§ **Task objective**
Return every line from the records below in which the word "command" is found.

§ **Data section**

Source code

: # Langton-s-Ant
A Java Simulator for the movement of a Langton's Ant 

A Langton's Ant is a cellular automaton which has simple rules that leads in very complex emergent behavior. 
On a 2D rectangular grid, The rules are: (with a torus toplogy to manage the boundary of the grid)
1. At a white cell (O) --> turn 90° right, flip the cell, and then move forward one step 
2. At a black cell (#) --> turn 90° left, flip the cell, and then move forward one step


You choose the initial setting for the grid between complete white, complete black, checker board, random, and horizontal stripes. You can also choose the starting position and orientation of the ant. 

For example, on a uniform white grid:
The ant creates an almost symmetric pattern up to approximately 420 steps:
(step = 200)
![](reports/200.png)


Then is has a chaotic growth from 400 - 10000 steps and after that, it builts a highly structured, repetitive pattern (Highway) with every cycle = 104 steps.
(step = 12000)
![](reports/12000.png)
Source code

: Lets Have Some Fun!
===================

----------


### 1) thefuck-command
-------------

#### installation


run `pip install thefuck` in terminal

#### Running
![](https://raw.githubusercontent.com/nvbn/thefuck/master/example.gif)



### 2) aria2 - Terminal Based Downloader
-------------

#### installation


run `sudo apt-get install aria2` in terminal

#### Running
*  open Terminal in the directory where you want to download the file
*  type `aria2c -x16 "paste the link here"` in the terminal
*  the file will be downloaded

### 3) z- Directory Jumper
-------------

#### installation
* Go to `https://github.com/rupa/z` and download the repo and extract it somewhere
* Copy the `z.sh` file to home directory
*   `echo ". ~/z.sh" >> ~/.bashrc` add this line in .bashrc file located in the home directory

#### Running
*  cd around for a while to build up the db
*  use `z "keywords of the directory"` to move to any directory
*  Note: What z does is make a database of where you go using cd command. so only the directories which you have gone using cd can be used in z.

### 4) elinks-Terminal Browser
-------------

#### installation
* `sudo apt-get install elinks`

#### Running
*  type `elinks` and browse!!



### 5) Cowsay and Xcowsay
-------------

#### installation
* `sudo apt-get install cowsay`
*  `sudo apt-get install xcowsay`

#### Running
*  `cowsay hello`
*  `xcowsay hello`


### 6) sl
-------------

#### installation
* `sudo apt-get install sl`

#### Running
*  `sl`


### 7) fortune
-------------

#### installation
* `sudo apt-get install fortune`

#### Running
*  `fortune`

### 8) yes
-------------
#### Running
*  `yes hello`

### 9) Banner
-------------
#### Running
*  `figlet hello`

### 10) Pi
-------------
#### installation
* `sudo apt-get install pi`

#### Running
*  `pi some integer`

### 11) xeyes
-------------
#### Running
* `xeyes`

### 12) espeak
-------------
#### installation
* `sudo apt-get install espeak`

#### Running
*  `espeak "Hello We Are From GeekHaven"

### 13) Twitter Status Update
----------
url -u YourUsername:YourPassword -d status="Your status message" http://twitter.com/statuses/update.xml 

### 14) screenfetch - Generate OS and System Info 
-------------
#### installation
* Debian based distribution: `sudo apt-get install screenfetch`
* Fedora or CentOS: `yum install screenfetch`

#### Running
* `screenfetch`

§ **Result for this task**
### 1) thefuck-command
*  Note: What z does is make a database of where you go using cd command. so only the directories which you have gone using cd can be used in z.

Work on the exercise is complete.